I knew something was weird when I walked to my vegetable garden in the early morning sun, before it rose higher in the sky and began baking everything, including me, under its rays.

Looking over at the huge wheat field that was about thirty feet from my garden, I saw that its deep green coloring was just beginning to turn golden.   I saw where the winds from the storm of the night before had left swirls in the grain as if a helicopter had circled just above the tops of the plants.

The grass was damp from the rain and the soil was muddy in the lower end of the garden as I realized that the grass that was trying to suffocate the purple hull peas was gone.  The earth around the three upper rows had been hoed recently, that morning, as evidence by the dirt gently piled against the base of the plants.

At first I thought that my friend who had the garden plot next to me had done this for me, though it had been a lot of work. Looking closer, I realized that strange feeling I had was justified.  There were no footprints in the damp soil left by the person that had weeded the peas.  Strange!

Even though I had yet to pull a weed, I had to take some time to contemplate this bizarre scene.  I walked the few steps over to the ancient sharecropper's shack that was now being used as a storage shed.   Old hoes, shovels, broken down lawn mowers, empty insecticide cans, old produce baskets and other remnants of a distant past now filled this shack that had once been the home of rural folk working the land.

There was a slant roof off to one side of the shed where I sat to get out of the sun; maybe as some of the tenant farmers who once lived here had.  Using a 5 gallon plastic bucket for a chair, I set about doing some serious thinking about the people that had lived near my garden. 

Sharecropping was a system of farming that began after the Civil War, during reconstruction.

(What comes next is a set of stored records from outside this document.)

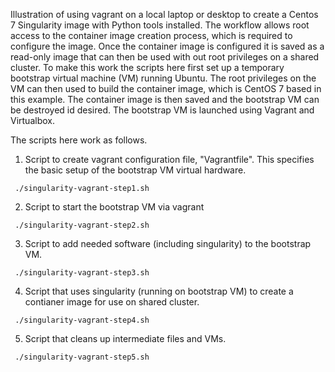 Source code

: Illustration of using vagrant on a local laptop or desktop to create a Centos 7 
Singularity image with Python tools installed. The workflow allows root access
to the container image creation process, which is required to configure the image.
Once the container image is configured it is saved as a read-only image that
can then be used with out root privileges on a shared cluster. To make this
work the scripts here first set up a temporary bootstrap virtual machine (VM) 
running Ubuntu.  The root privileges on the VM can then used to build the 
container image, which is CentOS 7 based in this example. The container image
is then saved and the bootstrap VM can be destroyed id desired. The bootstrap VM
is launched using Vagrant and Virtualbox.

The scripts here work as follows.

 1. Script to create vagrant configuration 
    file, "Vagrantfile". This specifies the basic setup of the bootstrap VM 
    virtual hardware.
  ```
   ./singularity-vagrant-step1.sh
  ```
 2. Script to start the bootstrap VM via vagrant
  ```
   ./singularity-vagrant-step2.sh
  ```
 3. Script to add needed software (including singularity) to the bootstrap VM.
  ```
   ./singularity-vagrant-step3.sh
  ```
 4. Script that uses singularity (running on bootstrap VM) to create a
    contianer image for use on shared cluster.
  ```
   ./singularity-vagrant-step4.sh
  ```
 5. Script that cleans up intermediate files and VMs.
  ```
   ./singularity-vagrant-step5.sh
  ```
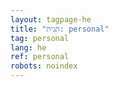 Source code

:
 ```yaml
---
layout: tagpage-he
title: "תגית: personal"
tag: personallang: he
ref: personal
robots: noindex
---
```

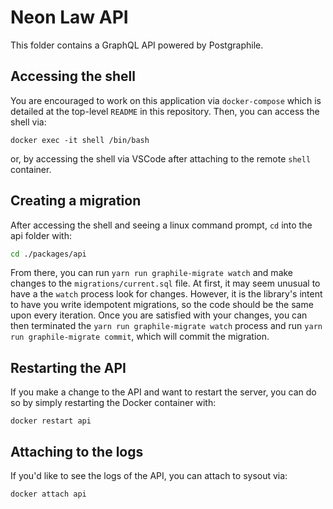 # Neon Law API

This folder contains a GraphQL API powered by Postgraphile.

## Accessing the shell

You are encouraged to work on this application via `docker-compose` which is detailed at the top-level `README` in this repository. Then, you can access the shell via:

```
docker exec -it shell /bin/bash
```

or, by accessing the shell via VSCode after attaching to the remote `shell`
container.

## Creating a migration

After accessing the shell and seeing a linux command prompt, `cd` into the
api folder with:

```bash
cd ./packages/api
```

From there, you can run `yarn run graphile-migrate watch` and make changes to
the `migrations/current.sql` file. At first, it may seem unusual to have a
the `watch` process look for changes. However, it is the library's intent to
have you write idempotent migrations, so the code should be the same upon
every iteration. Once you are satisfied with your changes, you can then
terminated the `yarn run graphile-migrate watch` process and run
`yarn run graphile-migrate commit`, which will commit the migration.

## Restarting the API

If you make a change to the API and want to restart the server, you can do so
by simply restarting the Docker container with:

```
docker restart api
```

## Attaching to the logs

If you'd like to see the logs of the API, you can attach to sysout via:

```
docker attach api
```

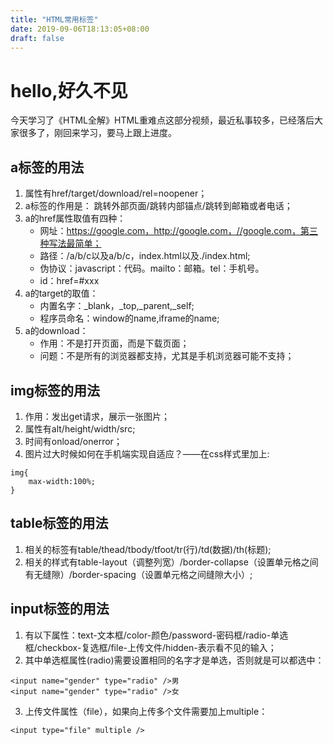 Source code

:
 ```yaml
---
title: "HTML常用标签"
date: 2019-09-06T18:13:05+08:00
draft: false
---
```


# hello,好久不见

今天学习了《HTML全解》HTML重难点这部分视频，最近私事较多，已经落后大家很多了，刚回来学习，要马上跟上进度。

## a标签的用法
1. 属性有href/target/download/rel=noopener；
2. a标签的作用是：
跳转外部页面/跳转内部锚点/跳转到邮箱或者电话；
3. a的href属性取值有四种：
   * 网址：https://google.com，http://google.com，//google.com，第三种写法最简单；
   * 路径：/a/b/c以及a/b/c，index.html以及./index.html;
   * 伪协议：javascript：代码。mailto：邮箱。tel：手机号。
   * id：href=#xxx
1. a的target的取值：
   * 内置名字：_blank，_top,_parent,_self;
   * 程序员命名：window的name,iframe的name;
5. a的download：
   * 作用：不是打开页面，而是下载页面；
   * 问题：不是所有的浏览器都支持，尤其是手机浏览器可能不支持；

## img标签的用法
1. 作用：发出get请求，展示一张图片；
2. 属性有alt/height/width/src;
3. 时间有onload/onerror；
4. 图片过大时候如何在手机端实现自适应？——在css样式里加上:
```
img{
    max-width:100%;
}
```

## table标签的用法
1. 相关的标签有table/thead/tbody/tfoot/tr(行)/td(数据)/th(标题);
2. 相关的样式有table-layout（调整列宽）/border-collapse（设置单元格之间有无缝隙）/border-spacing（设置单元格之间缝隙大小）;

## input标签的用法
1. 有以下属性：text-文本框/color-颜色/password-密码框/radio-单选框/checkbox-复选框/file-上传文件/hidden-表示看不见的输入；
2. 其中单选框属性(radio)需要设置相同的名字才是单选，否则就是可以都选中：
```
<input name="gender" type="radio" />男
<input name="gender" type="radio" />女
```
3. 上传文件属性（file），如果向上传多个文件需要加上multiple：
```
<input type="file" multiple />
```
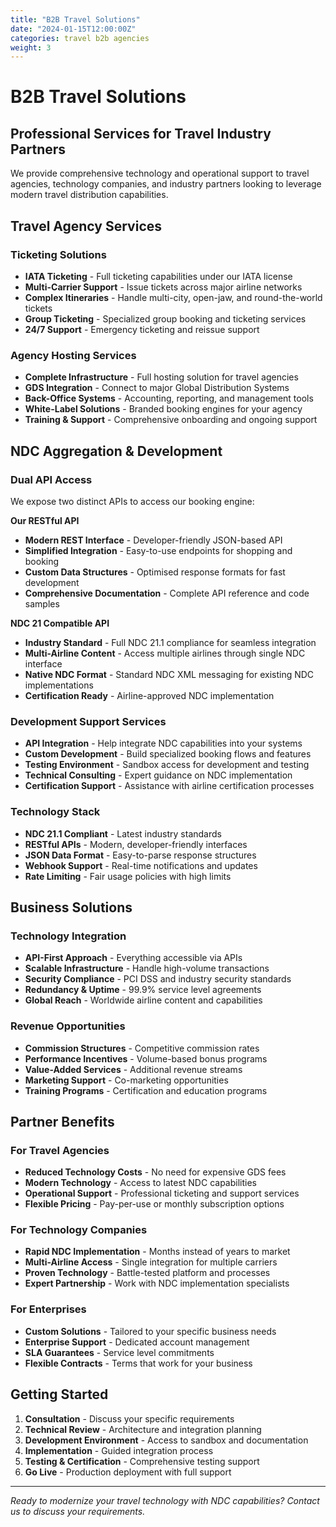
 ```yaml
---
title: "B2B Travel Solutions"
date: "2024-01-15T12:00:00Z"
categories: travel b2b agencies
weight: 3
---
```


# B2B Travel Solutions

## Professional Services for Travel Industry Partners

We provide comprehensive technology and operational support to travel agencies, technology companies, and industry partners looking to leverage modern travel distribution capabilities.

## Travel Agency Services

### Ticketing Solutions
- **IATA Ticketing** - Full ticketing capabilities under our IATA license
- **Multi-Carrier Support** - Issue tickets across major airline networks
- **Complex Itineraries** - Handle multi-city, open-jaw, and round-the-world tickets
- **Group Ticketing** - Specialized group booking and ticketing services
- **24/7 Support** - Emergency ticketing and reissue support

### Agency Hosting Services
- **Complete Infrastructure** - Full hosting solution for travel agencies
- **GDS Integration** - Connect to major Global Distribution Systems
- **Back-Office Systems** - Accounting, reporting, and management tools
- **White-Label Solutions** - Branded booking engines for your agency
- **Training & Support** - Comprehensive onboarding and ongoing support

## NDC Aggregation & Development

### Dual API Access
We expose two distinct APIs to access our booking engine:

**Our RESTful API**
- **Modern REST Interface** - Developer-friendly JSON-based API
- **Simplified Integration** - Easy-to-use endpoints for shopping and booking
- **Custom Data Structures** - Optimised response formats for fast development
- **Comprehensive Documentation** - Complete API reference and code samples

**NDC 21 Compatible API**
- **Industry Standard** - Full NDC 21.1 compliance for seamless integration
- **Multi-Airline Content** - Access multiple airlines through single NDC interface
- **Native NDC Format** - Standard NDC XML messaging for existing NDC implementations
- **Certification Ready** - Airline-approved NDC implementation

### Development Support Services
- **API Integration** - Help integrate NDC capabilities into your systems
- **Custom Development** - Build specialized booking flows and features
- **Testing Environment** - Sandbox access for development and testing
- **Technical Consulting** - Expert guidance on NDC implementation
- **Certification Support** - Assistance with airline certification processes

### Technology Stack
- **NDC 21.1 Compliant** - Latest industry standards
- **RESTful APIs** - Modern, developer-friendly interfaces
- **JSON Data Format** - Easy-to-parse response structures
- **Webhook Support** - Real-time notifications and updates
- **Rate Limiting** - Fair usage policies with high limits

## Business Solutions

### Technology Integration
- **API-First Approach** - Everything accessible via APIs
- **Scalable Infrastructure** - Handle high-volume transactions
- **Security Compliance** - PCI DSS and industry security standards
- **Redundancy & Uptime** - 99.9% service level agreements
- **Global Reach** - Worldwide airline content and capabilities

### Revenue Opportunities
- **Commission Structures** - Competitive commission rates
- **Performance Incentives** - Volume-based bonus programs
- **Value-Added Services** - Additional revenue streams
- **Marketing Support** - Co-marketing opportunities
- **Training Programs** - Certification and education programs

## Partner Benefits

### For Travel Agencies
- **Reduced Technology Costs** - No need for expensive GDS fees
- **Modern Technology** - Access to latest NDC capabilities
- **Operational Support** - Professional ticketing and support services
- **Flexible Pricing** - Pay-per-use or monthly subscription options

### For Technology Companies
- **Rapid NDC Implementation** - Months instead of years to market
- **Multi-Airline Access** - Single integration for multiple carriers
- **Proven Technology** - Battle-tested platform and processes
- **Expert Partnership** - Work with NDC implementation specialists

### For Enterprises
- **Custom Solutions** - Tailored to your specific business needs
- **Enterprise Support** - Dedicated account management
- **SLA Guarantees** - Service level commitments
- **Flexible Contracts** - Terms that work for your business

## Getting Started

1. **Consultation** - Discuss your specific requirements
2. **Technical Review** - Architecture and integration planning
3. **Development Environment** - Access to sandbox and documentation
4. **Implementation** - Guided integration process
5. **Testing & Certification** - Comprehensive testing support
6. **Go Live** - Production deployment with full support

---

*Ready to modernize your travel technology with NDC capabilities? Contact us to discuss your requirements.*  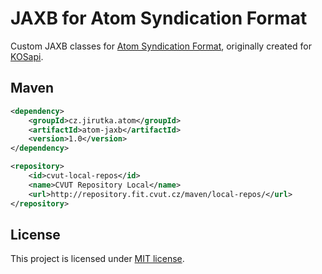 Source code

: JAXB for Atom Syndication Format
================================

Custom JAXB classes for [Atom Syndication Format](http://www.ietf.org/rfc/rfc4287.txt),
originally created for [KOSapi](https://kosapi.fit.cvut.cz/).

Maven
-----

```xml
<dependency>
    <groupId>cz.jirutka.atom</groupId>
    <artifactId>atom-jaxb</artifactId>
    <version>1.0</version>
</dependency>

<repository>
    <id>cvut-local-repos</id>
    <name>CVUT Repository Local</name>
    <url>http://repository.fit.cvut.cz/maven/local-repos/</url>
</repository>
```

License
-------

This project is licensed under [MIT license](http://opensource.org/licenses/MIT).
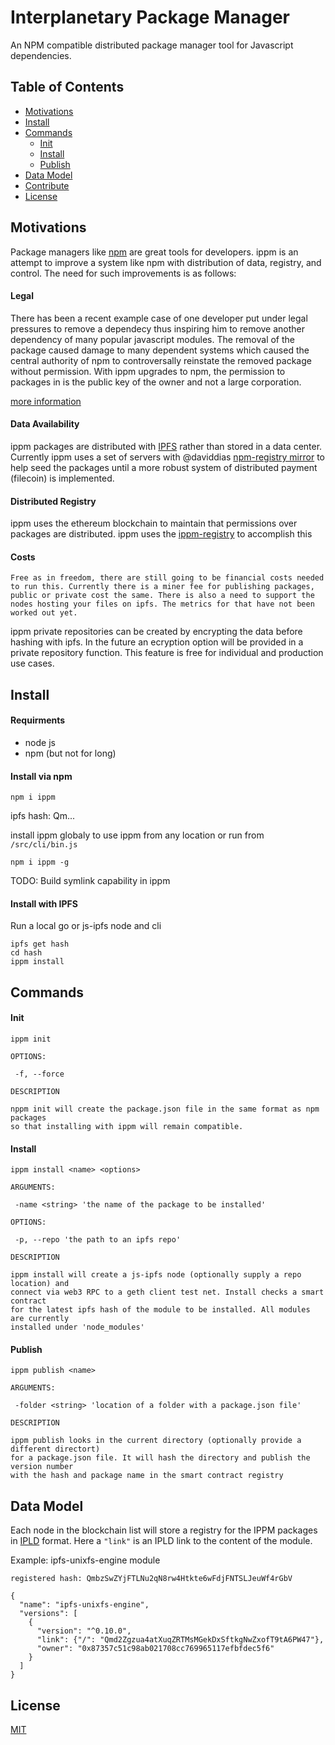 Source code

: # Interplanetary Package Manager

An NPM compatible distributed package manager tool for Javascript dependencies.

## Table of Contents

- [Motivations](#motivations)
- [Install](#install)
- [Commands](#commands)
  - [Init](#init)
  - [Install](#install)
  - [Publish](#publish)
- [Data Model](#data-model)
- [Contribute](#contribute)
- [License](#license)

## Motivations

Package managers like [npm](https://www.npmjs.com/) are great tools for developers. ippm is an attempt to improve a system like npm with distribution of data, registry, and control. The need for such improvements is as follows: 

#### Legal

There has been a recent example case of one developer put under legal pressures to remove a dependecy thus inspiring him to remove another dependency of many popular javascript modules.  The removal of the package caused damage to many dependent systems which caused the central authority of npm to controversally reinstate the removed package without permission. With ippm upgrades to npm, the permission to packages in is the public key of the owner and not a large corporation.

[more information](http://www.theregister.co.uk/2016/03/23/npm_left_pad_chaos/)

#### Data Availability

ippm packages are distributed with [IPFS](https://ipfs.io) rather than stored in a data center. Currently ippm uses a set of servers with @daviddias [npm-registry mirror](https://github.com/diasdavid/npm-on-ipfs) to help seed the packages until a more robust system of distributed payment (filecoin) is implemented.

#### Distributed Registry

ippm uses the ethereum blockchain to maintain that permissions over packages are distributed. ippm uses the [ippm-registry](https://github.com/nginnever/ippm-registry) to accomplish this

#### Costs

```Free as in freedom, there are still going to be financial costs needed to run this. Currently there is a miner fee for publishing packages, public or private cost the same. There is also a need to support the nodes hosting your files on ipfs. The metrics for that have not been worked out yet.```

ippm private repositories can be created by encrypting the data before hashing with ipfs. In the future an ecryption option will be provided in a private repository function. This feature is free for individual and production use cases. 

## Install

#### Requirments

- node js
- npm (but not for long)

#### Install via npm

```npm i ippm```

ipfs hash: Qm...

install ippm globaly to use ippm from any location or run from ```/src/cli/bin.js```

```npm i ippm -g```

TODO: Build symlink capability in ippm

#### Install with IPFS

Run a local go or js-ipfs node and cli
```
ipfs get hash
cd hash
ippm install
```

## Commands

#### Init

```
ippm init

OPTIONS:

 -f, --force

DESCRIPTION

nppm init will create the package.json file in the same format as npm packages
so that installing with ippm will remain compatible.

```

#### Install

```
ippm install <name> <options>

ARGUMENTS:

 -name <string> 'the name of the package to be installed'

OPTIONS:

 -p, --repo 'the path to an ipfs repo'

DESCRIPTION

ippm install will create a js-ipfs node (optionally supply a repo location) and 
connect via web3 RPC to a geth client test net. Install checks a smart contract
for the latest ipfs hash of the module to be installed. All modules are currently
installed under 'node_modules'

```

#### Publish

```
ippm publish <name>

ARGUMENTS:

 -folder <string> 'location of a folder with a package.json file'

DESCRIPTION

ippm publish looks in the current directory (optionally provide a different directort)
for a package.json file. It will hash the directory and publish the version number
with the hash and package name in the smart contract registry
```

## Data Model

Each node in the blockchain list will store a registry for the IPPM packages in [IPLD](https://github.com/ipfs/specs/tree/master/ipld) format. Here a ```"link"``` is an IPLD link to the content of the module.

Example: ipfs-unixfs-engine module

```registered hash: QmbzSwZYjFTLNu2qN8rw4Htkte6wFdjFNTSLJeuWf4rGbV```
```
{
  "name": "ipfs-unixfs-engine",
  "versions": [
    {
      "version": "^0.10.0",
      "link": {"/": "Qmd2Zgzua4atXuqZRTMsMGekDxSftkgNwZxofT9tA6PW47"},
      "owner": "0x87357c51c98ab021708cc769965117efbfdec5f6"
    }
  ]
}
```

## License

[MIT](LICENSE)

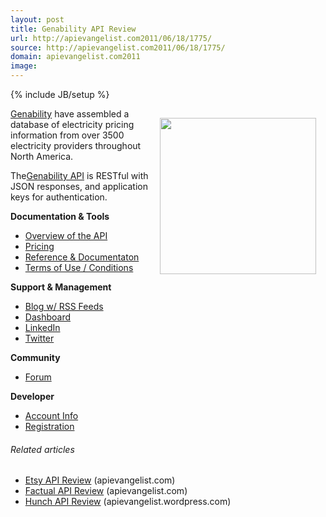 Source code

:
 ```yaml
---
layout: post
title: Genability API Review
url: http://apievangelist.com2011/06/18/1775/
source: http://apievangelist.com2011/06/18/1775/
domain: apievangelist.com2011
image: 
---
```

{% include JB/setup %}
<a title="Genability" href="http://genability.com/"><img style="padding: 15px;" src="http://kinlane-productions.s3.amazonaws.com/api-evangelist/genability/genability-logo.jpg" alt="" width="250" align="right" /></a><a title="Genability" href="http://genability.com/">Genability</a> have assembled a database of electricity pricing information from over 3500 electricity providers throughout North America.<p></p>
The<a title="Genability API" href="https://developer.genability.com/">Genability API</a> is RESTful with JSON responses, and application keys for authentication.<p></p>
<strong>Documentation &amp; Tools</strong>
<ul class="mainlist">
	<li><a href="../../ecosystem-building-blocks-detail.php?Building_Block_ID=117" target="_blank">Overview of the API</a></li>
	<li><a href="../../ecosystem-building-blocks-detail.php?Building_Block_ID=191" target="_blank">Pricing</a></li>
	<li><a href="../../ecosystem-building-blocks-detail.php?Building_Block_ID=120" target="_blank">Reference &amp; Documentaton</a></li>
	<li><a href="../../ecosystem-building-blocks-detail.php?Building_Block_ID=150" target="_blank">Terms of Use / Conditions</a></li>
</ul>
<strong>Support &amp; Management</strong>
<ul class="mainlist">
	<li><a href="../../ecosystem-building-blocks-detail.php?Building_Block_ID=123" target="_blank">Blog w/ RSS Feeds</a></li>
	<li><a href="../../ecosystem-building-blocks-detail.php?Building_Block_ID=116" target="_blank">Dashboard</a></li>
	<li><a href="../../ecosystem-building-blocks-detail.php?Building_Block_ID=158" target="_blank">LinkedIn</a></li>
	<li><a href="../../ecosystem-building-blocks-detail.php?Building_Block_ID=159" target="_blank">Twitter</a></li>
</ul>
<strong>Community</strong>
<ul class="mainlist">
	<li><a href="../../ecosystem-building-blocks-detail.php?Building_Block_ID=131" target="_blank">Forum</a></li>
</ul>
<strong>Developer</strong>
<ul class="mainlist">
	<li><a href="../../ecosystem-building-blocks-detail.php?Building_Block_ID=199" target="_blank">Account Info</a></li>
	<li><a href="../../ecosystem-building-blocks-detail.php?Building_Block_ID=198" target="_blank">Registration</a></li>
</ul>
<h6 class="zemanta-related-title" style="font-size: 1em;">Related articles</h6>
<ul class="zemanta-article-ul">
	<li class="zemanta-article-ul-li"><a href="http://blog.apievangelist.com/2011/06/11/etsy-api-review/">Etsy API Review</a> (apievangelist.com)</li>
	<li class="zemanta-article-ul-li"><a href="http://blog.apievangelist.com/2011/06/17/factual-api-review/">Factual API Review</a> (apievangelist.com)</li>
	<li class="zemanta-article-ul-li"><a href="http://apievangelist.wordpress.com/2011/06/13/hunch-api-review/">Hunch API Review</a> (apievangelist.wordpress.com)</li>
</ul>


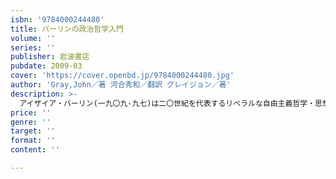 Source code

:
 ```yaml
---
isbn: '9784000244480'
title: バーリンの政治哲学入門
volume: ''
series: ''
publisher: 岩波書店
pubdate: 2009-03
cover: 'https://cover.openbd.jp/9784000244480.jpg'
author: 'Gray,John／著 河合秀和／翻訳 グレイジョン／著'
description: >-
  アイザイア・バーリン(一九〇九‐九七)は二〇世紀を代表するリベラルな自由主義哲学・思想史家。価値崩壊の今の時代に、バーリンの価値多元論と自由論の示唆するものは計り知れない。その思想の強大なインパクトを明らかにした、バーリン哲学の本格的な入門書。初学者でも滞りなく読めるよう訳注を付した。
price: ''
genre: ''
target: ''
format: ''
content: ''

---
```

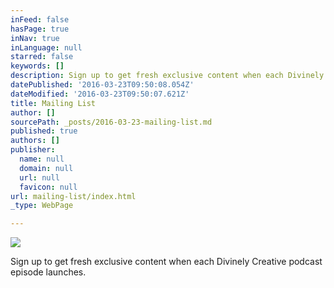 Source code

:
 ```yaml
---
inFeed: false
hasPage: true
inNav: true
inLanguage: null
starred: false
keywords: []
description: Sign up to get fresh exclusive content when each Divinely Creative podcast episode launches.
datePublished: '2016-03-23T09:50:08.054Z'
dateModified: '2016-03-23T09:50:07.621Z'
title: Mailing List
author: []
sourcePath: _posts/2016-03-23-mailing-list.md
published: true
authors: []
publisher:
  name: null
  domain: null
  url: null
  favicon: null
url: mailing-list/index.html
_type: WebPage

---
```

![](https://the-grid-user-content.s3-us-west-2.amazonaws.com/df70a0de-f442-4902-a6f6-51f919890a39.png)

Sign up to get fresh exclusive content when each Divinely Creative podcast episode launches. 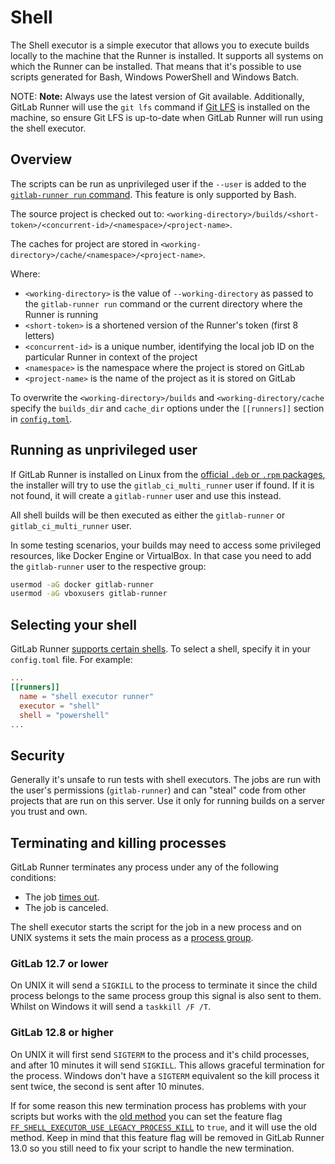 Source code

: # Shell

The Shell executor is a simple executor that allows you to execute builds
locally to the machine that the Runner is installed. It supports all systems on
which the Runner can be installed. That means that it's possible to use scripts
generated for Bash, Windows PowerShell and Windows Batch.

NOTE: **Note:**
Always use the latest version of Git available. Additionally, GitLab Runner will use
the `git lfs` command if [Git LFS](https://git-lfs.github.com) is installed on the machine,
so ensure Git LFS is up-to-date when GitLab Runner will run using the shell executor.

## Overview

The scripts can be run as unprivileged user if the `--user` is added to the
[`gitlab-runner run` command][run]. This feature is only supported by Bash.

The source project is checked out to:
`<working-directory>/builds/<short-token>/<concurrent-id>/<namespace>/<project-name>`.

The caches for project are stored in
`<working-directory>/cache/<namespace>/<project-name>`.

Where:

- `<working-directory>` is the value of `--working-directory` as passed to the
  `gitlab-runner run` command or the current directory where the Runner is
  running
- `<short-token>` is a shortened version of the Runner's token (first 8 letters)
- `<concurrent-id>` is a unique number, identifying the local job ID on the
  particular Runner in context of the project
- `<namespace>` is the namespace where the project is stored on GitLab
- `<project-name>` is the name of the project as it is stored on GitLab

To overwrite the `<working-directory>/builds` and `<working-directory/cache`
specify the `builds_dir` and `cache_dir` options under the `[[runners]]` section
in [`config.toml`](../configuration/advanced-configuration.md).

## Running as unprivileged user

If GitLab Runner is installed on Linux from the [official `.deb` or `.rpm`
packages][packages], the installer will try to use the `gitlab_ci_multi_runner`
user if found. If it is not found, it will create a `gitlab-runner` user and use
this instead.

All shell builds will be then executed as either the `gitlab-runner` or
`gitlab_ci_multi_runner` user.

In some testing scenarios, your builds may need to access some privileged
resources, like Docker Engine or VirtualBox. In that case you need to add the
`gitlab-runner` user to the respective group:

```bash
usermod -aG docker gitlab-runner
usermod -aG vboxusers gitlab-runner
```

## Selecting your shell

GitLab Runner [supports certain shells](../shells/index.md). To select a shell, specify it in your `config.toml` file. For example:

```toml
...
[[runners]]
  name = "shell executor runner"
  executor = "shell"
  shell = "powershell"
...
```

## Security

Generally it's unsafe to run tests with shell executors. The jobs are run with
the user's permissions (`gitlab-runner`) and can "steal" code from other
projects that are run on this server. Use it only for running builds on a
server you trust and own.

## Terminating and killing processes

GitLab Runner terminates any process under any of the following
conditions:

- The job [times out](https://docs.gitlab.com/ee/user/project/pipelines/settings.html#timeout).
- The job is canceled.

The shell executor starts the script for the job in a new process and on
UNIX systems it sets the main process as a [process
group](http://www.informit.com/articles/article.aspx?p=397655&seqNum=6).

### GitLab 12.7 or lower

On UNIX it will send a `SIGKILL` to the process to terminate it since
the child process belongs to the same process group this signal is also
sent to them. Whilst on Windows it will send a `taskkill /F
/T`.

### GitLab 12.8 or higher

On UNIX it will first send `SIGTERM` to the process and it's child
processes, and after 10 minutes it will send `SIGKILL`. This allows
graceful termination for the process. Windows don't have a `SIGTERM`
equivalent so the kill process it sent twice, the second is sent after
10 minutes.

If for some reason this new termination process has problems with your
scripts but works with the  [old method](#gitlab-127-or-lower) you can
set the feature flag
[`FF_SHELL_EXECUTOR_USE_LEGACY_PROCESS_KILL`](../configuration/feature-flags.md)
to `true`, and it will use the old method. Keep in mind that this
feature flag will be removed in GitLab Runner 13.0 so you still need to
fix your script to handle the new termination.

[run]: ../commands/README.md#gitlab-runner-run
[packages]: https://packages.gitlab.com/runner/gitlab-runner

The south was flooded with freed slaves as well as poor whites that had to eat, but wanted to have control of their own future. A landowner would provide a place to live, sometimes food, seeds and tools to work the land. 

In return the sharecropper would give the landowner one third to one half of the profits from the crops. This agreement rarely worked out well for the tenant, but it was in many cases the only way those who had no land of their own, had to feed their family.

Sometimes the farmer would make a little extra money when harvest time came, but most, because of debt from borrowing from the landowner, drought or crop failure from insects, the laborer rarely got out of debt to the owner of the farm.

Viewing my pea patch, I realized that whoever had hoed and weeded my garden had done a much better job than I would have done.  Gazing through the neat furrows, I couldn't see even one blade of grass.  I hoped this fellow; whoever he was would come back and work on the corn.

My friend Tom, whose family owns the old pre-civil war plantation where I have my garden, listened to my story and promptly told me that it must have been the ghosts that hang around the old sharecroppers' shacks, reliving some of the work they had done in the past.

How he knew this, I haven't clue, but he told me how he had actually seen ghosts on his property, usually early on summer's evenings when the fireflies suddenly appear in the meadow and frogs are beginning their nightly symphony in the nearby creek bed.

Tom is a descendent of the original plantation owners and he has listened to tails of ghosts all his life and no doubt believes much of it.  I know I do.  Having seen the precision in which the weeds were removed from my purple hull peas, I sincerely hope they come back tonight and tackle the grass in my squash!